One problem with the media is that it tends to only report on the seen - the visible consequences, rather than the secondary effects and the foregone effects. For instance, the New York Times writes a story on critics claims that the rebuilding process is too slow, inflexible, valuing "perfect paperwork over speedy resolutions". While the Times gives space to Federal workers to present their side of the story, the piece itself is replete with examples of hardships in Louisiana, making the tone of the story very sympathetic to the State interests rather than the Federal interests.

That's a problem.

Had the State interests gotten their way on the process, the New York Times would be writing a story today on FEMA's waste and mis-management in Louisiana. FEMA officials would be given space to defend themselves, but the story would be full of visible examples of wasted money, lack of rigorous oversight and unnecessary projects.

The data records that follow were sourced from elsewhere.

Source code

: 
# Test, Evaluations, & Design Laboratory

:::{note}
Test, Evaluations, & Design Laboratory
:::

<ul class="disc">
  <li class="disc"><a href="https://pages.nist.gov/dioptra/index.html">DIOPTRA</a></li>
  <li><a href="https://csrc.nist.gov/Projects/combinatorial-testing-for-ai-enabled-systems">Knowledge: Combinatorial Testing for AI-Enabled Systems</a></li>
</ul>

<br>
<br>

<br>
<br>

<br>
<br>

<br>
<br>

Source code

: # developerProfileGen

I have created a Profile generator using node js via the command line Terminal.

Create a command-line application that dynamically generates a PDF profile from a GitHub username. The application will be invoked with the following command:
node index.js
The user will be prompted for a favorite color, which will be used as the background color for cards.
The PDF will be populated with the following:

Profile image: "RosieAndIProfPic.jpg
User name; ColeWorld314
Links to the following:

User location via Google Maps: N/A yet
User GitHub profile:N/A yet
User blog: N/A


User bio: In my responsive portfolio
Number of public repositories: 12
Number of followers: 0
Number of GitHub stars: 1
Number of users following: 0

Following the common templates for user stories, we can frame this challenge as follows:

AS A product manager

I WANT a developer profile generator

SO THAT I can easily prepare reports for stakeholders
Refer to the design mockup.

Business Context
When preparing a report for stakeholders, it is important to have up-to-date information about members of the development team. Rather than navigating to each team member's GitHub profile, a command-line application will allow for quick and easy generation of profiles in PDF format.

The New York Times, or any media outlet, is perfectly capable of observing the visible story, but the visible is only half the story. Readers come away with sympathy for the current hardships, but there is no space given to the foregone consequences, to the problems that didn't happen.

I'm not sure how that problem can be fixed - or if it can be fixed at all - but it's a problem the media should give more thought. Readers are done a disservice when the media delves into human drama for the cheap sympathy points, rather than explaining the more complicated background, and it leads to an overemphasis on the visible versus the invisible.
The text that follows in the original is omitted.